- [WORK ORDER] Find the line below that contains "component from within". Transcribe it and every line after it exactly, adding nothing.

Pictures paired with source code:

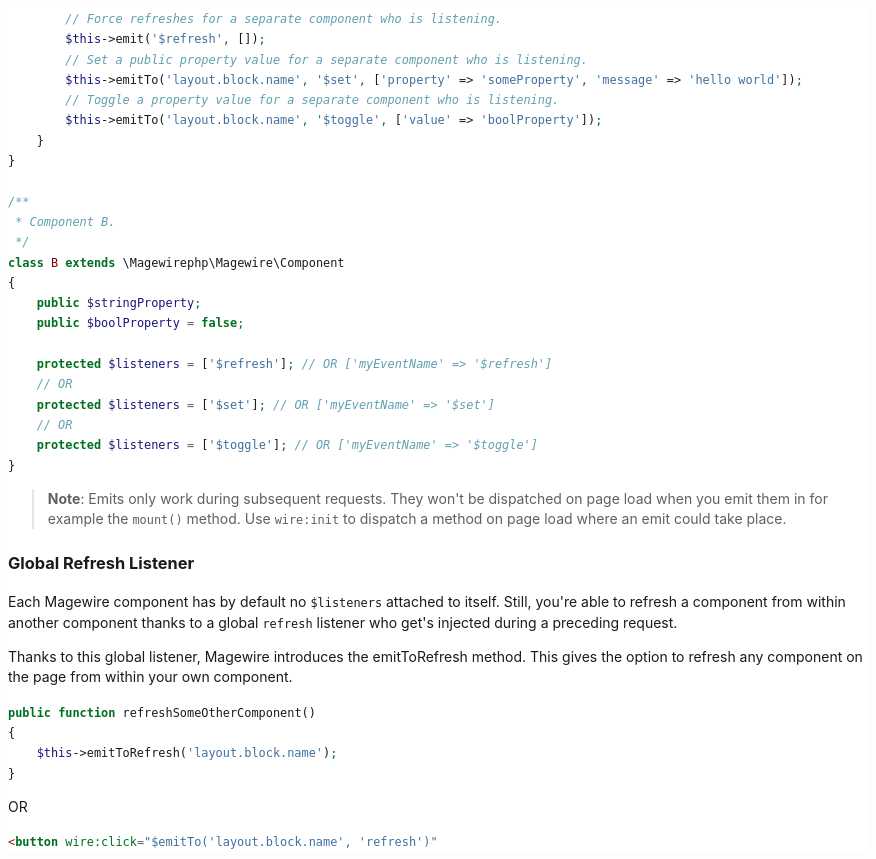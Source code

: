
 ```php
        // Force refreshes for a separate component who is listening.
        $this->emit('$refresh', []);
        // Set a public property value for a separate component who is listening.
        $this->emitTo('layout.block.name', '$set', ['property' => 'someProperty', 'message' => 'hello world']);
        // Toggle a property value for a separate component who is listening.
        $this->emitTo('layout.block.name', '$toggle', ['value' => 'boolProperty']);
    }
}

/**
 * Component B.
 */
class B extends \Magewirephp\Magewire\Component
{
    public $stringProperty;
    public $boolProperty = false;
    
    protected $listeners = ['$refresh']; // OR ['myEventName' => '$refresh']
    // OR
    protected $listeners = ['$set']; // OR ['myEventName' => '$set']
    // OR
    protected $listeners = ['$toggle']; // OR ['myEventName' => '$toggle']
}
```
> **Note**: Emits only work during subsequent requests. They won't be dispatched on page load when you emit them
> in for example the ```mount()``` method. Use ```wire:init``` to dispatch a method on page load where an emit could
> take place.

### Global Refresh Listener
Each Magewire component has by default no ```$listeners``` attached to itself. Still, you're able to refresh a
component from within another component thanks to a global ```refresh``` listener who get's injected during a preceding
request.

Thanks to this global listener, Magewire introduces the emitToRefresh method. This gives the option to refresh any
component on the page from within your own component.
```php
public function refreshSomeOtherComponent()
{
    $this->emitToRefresh('layout.block.name');
}
```
OR
```html
<button wire:click="$emitTo('layout.block.name', 'refresh')"
```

- [EXERCISE RESULT]
component from within another component thanks to a global ```refresh``` listener who get's injected during a preceding
request.

Thanks to this global listener, Magewire introduces the emitToRefresh method. This gives the option to refresh any
component on the page from within your own component.
```php
public function refreshSomeOtherComponent()
{
    $this->emitToRefresh('layout.block.name');
}
```
OR
```html
<button wire:click="$emitTo('layout.block.name', 'refresh')"
```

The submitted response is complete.